Our work on Goal 2

End hunger, achieve food security and improved nutrition and promote sustainable agriculture.

Goal 2: Zero Hunger

Goal 2: Zero Hunger

As one of the world’s leading research institutions and the UK’s first university to have social responsibility as a core goal, we’re tackling the SDGs in four inter-related ways: through our research, learning and students, public engagement activity and operations.

Here’s a selection of our work addressing Goal 2.

Research

Diverseafood

Through the Diverseafood project, our researchers are investigating how seafood can contribute to sustainable, healthy diets.

They are assessing the best methods to transition to more diverse seafood intake by looking at the impacts of sustainable aquaculture at the levels of business models, policy, and consumer acceptance.

Tackling groundwater arsenic and health inequalities in India

In northern India’s rural communities, increased exposure to high concentrations of arsenic and other chemicals found in groundwater has contributed to a rise in cancer and cardiovascular disease, adding to the public health inequalities and poor health outcomes of the region.

Our Department of Earth and Environmental Sciences has shown the importance of rice as an exposure route for inorganic arsenic where microbes promote its release from materials such as sand and silt.

This research led to recommendations focusing on rice selection and preparation techniques, highlighting the dangers of groundwater irrigation.

 

Learning and students

Manchester Central Foodbank

Since its inception in 2013, the UK’s first student-led and campus-based foodbank, Manchester Central Foodbank, has helped thousands of local citizens with food insecurity.

This included developing an online store and delivery system for vulnerable and isolated people, and providing 70,000 meals during the pandemic in 2020.

Study programmes

Our BA Geography students undertake a Food and Farming unit covering hunger, ethical consumerism, environmental sustainability, animal rights and social equity.

Biosciences undergraduates take a Plants for the Future unit exploring how plant biology can address social and environmental challenges.

Through a Green Biotechnology unit, students engage with the latest developments in sustainable food production, energy generation and pharmaceutical production.

 

Public engagement

FutureDAMS Approach

As part of our world-leading FutureDAMS programme, we’ve produced a guide (PDF) to propose a series of steps and principles for conducting public, private and community stakeholder engagement in decision-making around water-energy-food-environment (WEFE) interventions.

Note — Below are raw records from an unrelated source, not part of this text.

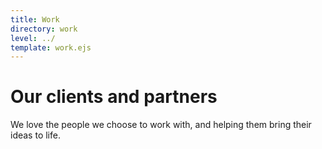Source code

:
 ```yaml
---
title: Work
directory: work
level: ../
template: work.ejs
---
```

<h1 class="lede">Our clients and partners</h1>
<p class="major">We love the people we choose to work with, and helping them bring their ideas
to life.</p>

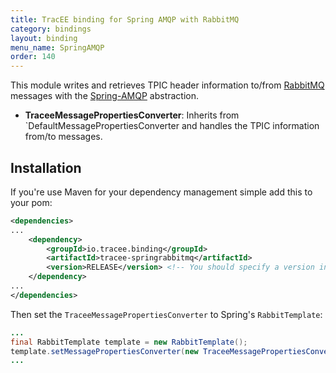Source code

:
 ```yaml
---
title: TracEE binding for Spring AMQP with RabbitMQ
category: bindings
layout: binding
menu_name: SpringAMQP
order: 140
---
```

This module writes and retrieves TPIC header information to/from [RabbitMQ](http://www.rabbitmq.com/) messages with the [Spring-AMQP](http://projects.spring.io/spring-amqp/) abstraction.

 * __TraceeMessagePropertiesConverter__: Inherits from `DefaultMessagePropertiesConverter and handles the TPIC information from/to messages.

## Installation

If you're use Maven for your dependency management simple add this to your pom:

```xml
<dependencies>
...
    <dependency>
        <groupId>io.tracee.binding</groupId>
        <artifactId>tracee-springrabbitmq</artifactId>
        <version>RELEASE</version> <!-- You should specify a version instead -->
    </dependency>
...
</dependencies>
```

Then set the `TraceeMessagePropertiesConverter` to Spring's `RabbitTemplate`:

```java
...
final RabbitTemplate template = new RabbitTemplate();
template.setMessagePropertiesConverter(new TraceeMessagePropertiesConverter());
...
```
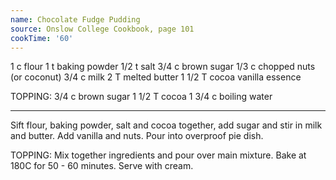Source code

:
 ```yaml
---
name: Chocolate Fudge Pudding
source: Onslow College Cookbook, page 101
cookTime: '60'
---
```


1 c flour
1 t baking powder
1/2 t salt
3/4 c brown sugar
1/3 c chopped nuts (or coconut)
3/4 c milk
2 T melted butter
1 1/2 T cocoa
vanilla essence

TOPPING:
3/4 c brown sugar
1 1/2 T cocoa
1 3/4 c boiling water

---

Sift flour, baking powder, salt and cocoa together, add sugar and stir in milk and butter.  Add vanilla and nuts.  Pour into overproof pie dish.

TOPPING:
Mix together ingredients and pour over main mixture.  Bake at 180C for 50 - 60 minutes.  Serve with cream.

This is underpinned by the principle that better decisions are generated when a broad range of stakeholders are included in a genuinely participatory manner.

Smallholder irrigation development

Millions of smallholder farmers worldwide lack access to reliable and cost-effective water supplies for irrigation.

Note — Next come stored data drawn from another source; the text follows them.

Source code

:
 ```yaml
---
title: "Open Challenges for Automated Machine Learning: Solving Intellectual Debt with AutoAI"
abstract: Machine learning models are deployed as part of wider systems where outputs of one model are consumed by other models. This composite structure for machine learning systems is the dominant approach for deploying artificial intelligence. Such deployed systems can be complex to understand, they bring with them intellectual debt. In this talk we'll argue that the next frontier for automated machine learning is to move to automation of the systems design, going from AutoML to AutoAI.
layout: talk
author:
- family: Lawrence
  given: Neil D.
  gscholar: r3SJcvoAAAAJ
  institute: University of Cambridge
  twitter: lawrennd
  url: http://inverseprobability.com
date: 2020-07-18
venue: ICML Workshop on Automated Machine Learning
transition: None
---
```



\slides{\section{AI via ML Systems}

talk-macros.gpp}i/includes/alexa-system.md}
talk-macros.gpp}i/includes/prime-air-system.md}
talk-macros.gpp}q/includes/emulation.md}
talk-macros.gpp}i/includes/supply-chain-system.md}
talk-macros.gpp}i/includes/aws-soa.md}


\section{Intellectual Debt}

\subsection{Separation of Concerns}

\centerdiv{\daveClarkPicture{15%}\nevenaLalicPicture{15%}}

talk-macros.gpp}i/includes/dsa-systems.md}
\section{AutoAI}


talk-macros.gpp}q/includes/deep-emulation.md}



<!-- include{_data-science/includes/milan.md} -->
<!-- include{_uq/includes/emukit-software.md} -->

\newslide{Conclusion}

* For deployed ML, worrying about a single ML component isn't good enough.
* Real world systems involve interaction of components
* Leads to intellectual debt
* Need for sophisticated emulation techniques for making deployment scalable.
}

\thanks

We’re working with small-scale farmers in Africa and Asia, governments and development agencies to design and assess technological, economical and institutional solutions to improve water access, livelihoods, and resilience to climate change.

 

Operations

Community Fridge

Our student-run, campus zero waste shop, Want Not Waste, holds a community fridge.

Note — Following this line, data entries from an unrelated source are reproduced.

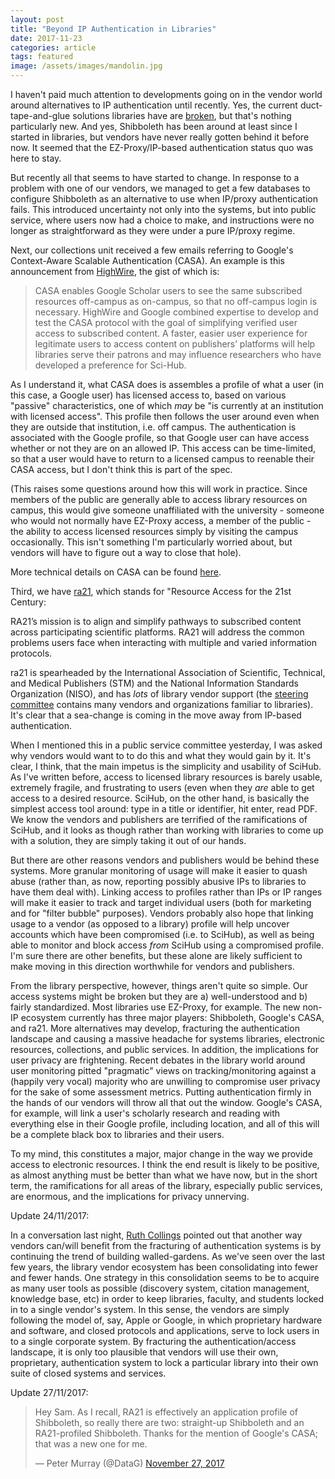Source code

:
 ```yaml
---
layout: post
title: "Beyond IP Authentication in Libraries"
date: 2017-11-23
categories: article
tags: featured
image: /assets/images/mandolin.jpg
---
```


I haven't paid much attention to developments going on in the vendor
world around alternatives to IP authentication until recently. Yes, the
current duct-tape-and-glue solutions libraries have are
[broken](https://redlibrarian.github.io/article/2017/02/01/library-systems-disaster.html),
but that's nothing particularly new. And yes, Shibboleth has been around
at least since I started in libraries, but vendors have never really
gotten behind it before now. It seemed that the EZ-Proxy/IP-based
authentication status quo was here to stay.

But recently all that seems to have started to change. In response to a
problem with one of our vendors, we managed to get a few databases to
configure Shibboleth as an alternative to use when IP/proxy
authentication fails. This introduced uncertainty not only into the
systems, but into public service, where users now had a choice to make,
and instructions were no longer as straightforward as they were under a
pure IP/proxy regime.

Next, our collections unit received a few emails referring to Google's
Context-Aware Scalable Authentication (CASA). An example is this announcement from
[HighWire](https://www.highwirepress.com/thought-leadership/news/highwire-press-present-casa-campus-access-protocol-google-charleston),
the gist of which is:

>CASA enables Google Scholar users to see the same subscribed resources
>off-campus as on-campus, so that no off-campus login is necessary.
>HighWire and Google combined expertise to develop and test the CASA
>protocol with the goal of simplifying verified user access to
>subscribed content. A faster, easier user experience for legitimate
>users to access content on publishers’ platforms will help libraries
>serve their patrons and may influence researchers who have developed a
>preference for Sci-Hub.

As I understand it, what CASA does is assembles a profile of what a user
(in this case, a Google user)
has licensed access to, based on various "passive" characteristics, one
of which *may* be "is currently at an institution with licensed access".
This profile then follows the user around even when they are outside
that institution, i.e. off campus. The authentication is associated with
the Google profile, so that Google user can have access whether or not
they are on an allowed IP. This access can be time-limited, so that a
user would have to return to a licensed campus to reenable their CASA
access, but I don't think this is part of the spec.

(This raises some questions around how this will work in practice. Since
members of the public are generally able to access library resources on
campus, this would give someone unaffiliated with the university -
someone who would not normally have EZ-Proxy access, a member of the
public - the ability to
access licensed resources simply by visiting the campus occasionally. This isn't something I'm particularly worried about, but vendors will have to figure out a way to close that hole).

More technical details on CASA can be found
[here](https://www.m-iti.org/uploads/Ian_CASA_SOUPS13.pdf).

Third, we have [ra21](https://ra21.org/), which stands for "Resource
Access for the 21st Century:

>
RA21’s mission is to align and simplify pathways to subscribed content
across participating scientific platforms. RA21 will address the common
problems users face when interacting with multiple and varied
information protocols.

ra21 is spearheaded by the International Association of Scientific,
Technical, and Medical Publishers (STM) and the National Information
Standards Organization (NISO), and has *lots* of library vendor support
(the [steering committee](https://ra21.org/index.php/about/) contains many vendors and organizations familiar
to libraries). It's clear that a sea-change is coming in the move away
from IP-based authentication.

When I mentioned this in a public service committee yesterday, I was
asked why vendors would want to to do this and what they would gain by
it. It's clear, I think, that the main impetus is the simplicity and
usability of SciHub. As I've written before, access to licensed library resources is barely
usable, extremely fragile, and frustrating to users (even when they
*are* able to get access to a desired resource. SciHub, on the other
hand, is basically the simplest access tool around: type in a title or
identifier, hit enter, read PDF. We know the vendors and publishers are terrified of
the ramifications of SciHub, and it looks as though rather than working
with libraries to come up with a solution, they are simply taking it out
of our hands.

But there are other reasons vendors and publishers would be behind these
systems. More granular monitoring of usage will make it easier to quash
abuse (rather than, as now, reporting possibly abusive IPs to libraries
to have them deal with). Linking access to profiles rather than IPs or
IP ranges will make it easier to track and target individual users (both
for marketing and for "filter bubble" purposes). Vendors probably also
hope that linking usage to a vendor (as opposed to a library) profile
will help uncover accounts which have been compromised (i.e. to SciHub),
as well as being able to monitor and block access *from* SciHub using a
compromised profile. I'm sure there are other benefits, but these alone
are likely sufficient to make moving in this direction worthwhile for
vendors and publishers.

From the library perspective, however, things aren't quite so simple.
Our access systems might be broken but they are a) well-understood and
b) fairly standardized. Most libraries use EZ-Proxy, for example. The
new non-IP ecosystem currently has three major players: Shibboleth,
Google's CASA, and ra21. More alternatives may develop, fracturing the
authentication landscape and causing a massive headache for systems
libraries, electronic resources, collections, and public services. In
addition, the implications for user privacy are frightening. Recent
debates in the library world around user monitoring pitted "pragmatic"
views on tracking/monitoring against a (happily very vocal) majority who
are unwilling to compromise user privacy for the sake of some assessment
metrics. Putting authentication firmly in the hands of our vendors will
throw all that out the window. Google's CASA, for example, will link a
user's scholarly research and reading with everything else in their
Google profile, including location, and all of this will be a complete
black box to libraries and their users.

To my mind, this constitutes a major, major change in the way we provide
access to electronic resources. I think the end result is likely to be
positive, as almost anything must be better than what we have now, but
in the short term, the ramifications for all areas of the library,
especially public services, are enormous, and the implications for
privacy unnerving.

Update 24/11/2017:

In a conversation last night, [Ruth
Collings](https://twitter.com/collingstruth) pointed out that another
way vendors can/will benefit from the fracturing of authentication
systems is by continuing the trend of building walled-gardens. As we've
seen over the last few years, the library vendor ecosystem has been
consolidating into fewer and fewer hands. One strategy in this
consolidation seems to be to acquire as many user tools as possible
(discovery system, citation management, knowledge base, etc) in order to
keep libraries, faculty, and students locked in to a single vendor's
system. In this sense, the vendors are simply following the model of,
say, Apple or Google, in which proprietary hardware and software, and
closed protocols and applications, serve to lock users in to a single
corporate system. By fracturing the authentication/access landscape, it
is only too plausible that vendors will use their own, proprietary,
authentication system to lock a particular library into their own suite
of closed systems and services.

Update 27/11/2017:

<blockquote class="twitter-tweet" data-partner="tweetdeck"><p lang="en"
dir="ltr">Hey Sam. As I recall, RA21 is effectively an application
profile of Shibboleth, so really there are two: straight-up Shibboleth
and an RA21-profiled Shibboleth. Thanks for the mention of Google&#39;s
CASA; that was a new one for me.</p>&mdash; Peter Murray (@DataG) <a
href="https://twitter.com/DataG/status/935239933685583873?ref_src=twsrc%5Etfw">November
27, 2017</a></blockquote>
<script async src="https://platform.twitter.com/widgets.js"
charset="utf-8"></script>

This contains food from unsold meals offered by local business and surplus raw ingredients provided by our catering outlets.

Stocking these items combats local food waste while helping to tackle food insecurity within our own university community.

Kindling Trust

We support the Kindling Trust, a local organisation aiming to combat climate change, biodiversity loss, and economic inequity, by challenging and subverting the industrial food system. We buy vegetables through Kindling’s operatives and have taken shares in Kindling Farm – a new blueprint for fair, organic and ecological farming.